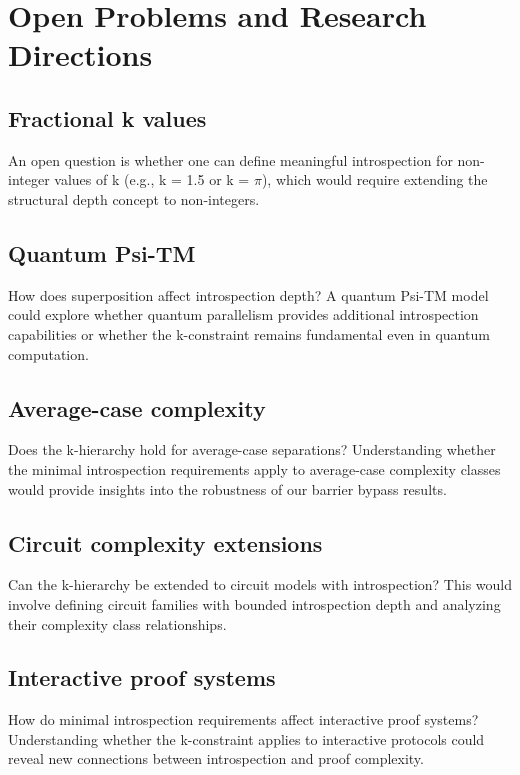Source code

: \documentclass[11pt]{article}
\theoremstyle{plain}
\theoremstyle{definition}
\begin{document}


\section{Open Problems and Research Directions}

\subsection{Fractional k values}
An open question is whether one can define meaningful introspection for non-integer values of k (e.g., k = 1.5 or k = $\pi$), which would require extending the structural depth concept to non-integers.

\subsection{Quantum Psi-TM}
How does superposition affect introspection depth? A quantum Psi-TM model could explore whether quantum parallelism provides additional introspection capabilities or whether the k-constraint remains fundamental even in quantum computation.

\subsection{Average-case complexity}
Does the k-hierarchy hold for average-case separations? Understanding whether the minimal introspection requirements apply to average-case complexity classes would provide insights into the robustness of our barrier bypass results.

\subsection{Circuit complexity extensions}
Can the k-hierarchy be extended to circuit models with introspection? This would involve defining circuit families with bounded introspection depth and analyzing their complexity class relationships.

\subsection{Interactive proof systems}
How do minimal introspection requirements affect interactive proof systems? Understanding whether the k-constraint applies to interactive protocols could reveal new connections between introspection and proof complexity.
\end{document}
==*==
_PROBLEM REQUIREMENTS:_
Go through the entries above and report every line in which the word "systems" appears.

_SOLUTION TO THIS PROBLEM:_
\subsection{Interactive proof systems}
How do minimal introspection requirements affect interactive proof systems? Understanding whether the k-constraint applies to interactive protocols could reveal new connections between introspection and proof complexity.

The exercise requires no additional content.